Daffa kembali menyandarkan kepalanya di sofa lalu dia memejamkan matanya, tidak dipungkiri dia juga merasa sangat lelah setelah seharian bekerja di kantor, belum lagi tadi dia harus menghadapi orang-orang yang menurutnya tidak berguna.

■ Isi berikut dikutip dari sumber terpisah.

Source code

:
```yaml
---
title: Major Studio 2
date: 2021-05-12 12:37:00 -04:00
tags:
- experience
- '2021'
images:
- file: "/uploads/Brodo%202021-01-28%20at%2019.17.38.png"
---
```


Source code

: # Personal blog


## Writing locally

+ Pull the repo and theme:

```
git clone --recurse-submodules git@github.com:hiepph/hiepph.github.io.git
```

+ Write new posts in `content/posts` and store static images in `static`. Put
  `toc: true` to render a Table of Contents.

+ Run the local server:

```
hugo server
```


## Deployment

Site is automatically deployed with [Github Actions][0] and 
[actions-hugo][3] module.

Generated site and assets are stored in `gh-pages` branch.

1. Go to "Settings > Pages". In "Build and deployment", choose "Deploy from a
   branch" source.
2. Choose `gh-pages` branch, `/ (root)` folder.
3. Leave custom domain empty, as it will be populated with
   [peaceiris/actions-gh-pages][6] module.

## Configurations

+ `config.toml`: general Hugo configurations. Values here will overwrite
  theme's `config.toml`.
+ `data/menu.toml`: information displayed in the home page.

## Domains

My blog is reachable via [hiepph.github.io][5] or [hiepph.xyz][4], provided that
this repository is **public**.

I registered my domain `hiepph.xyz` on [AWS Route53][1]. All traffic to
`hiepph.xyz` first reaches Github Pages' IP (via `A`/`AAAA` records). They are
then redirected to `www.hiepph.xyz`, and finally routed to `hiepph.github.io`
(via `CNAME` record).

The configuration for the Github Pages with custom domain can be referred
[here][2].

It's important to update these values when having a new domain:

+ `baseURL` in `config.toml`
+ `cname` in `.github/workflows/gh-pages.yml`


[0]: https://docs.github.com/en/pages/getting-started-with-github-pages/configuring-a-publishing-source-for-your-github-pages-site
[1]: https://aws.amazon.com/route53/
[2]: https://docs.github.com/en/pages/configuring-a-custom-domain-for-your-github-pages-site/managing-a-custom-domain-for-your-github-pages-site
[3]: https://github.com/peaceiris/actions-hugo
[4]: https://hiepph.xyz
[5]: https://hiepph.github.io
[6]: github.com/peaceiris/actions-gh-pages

"Ya ampun, aku belum melihat keadaan dia lagi," ucap Daffa lalu dia beranjak dari tempatnya untuk pergi melihat keadaan Raline lagi.

Ternyata, Raline tidur dengan gelisah sambil mengigau, bahkan keringat dingin bercucuran di tubuhnya. Daffa pun mengambil termometer yang ada di kotak obat, dia menghela nafasnya dengan panjang saat melihat berapa suhu tubuh Raline, ternyata Raline demam tinggi.

"Sorry," ucap Daffa dengan lirih sambil menatap Raline yang masih terpejam kini rasa bersalah yang semakin besar terasa sesak memenuhi dadanya lalu dia mengambil ponselnya untuk menghubungi Alvaro agar dia segera kembali bersama dokter.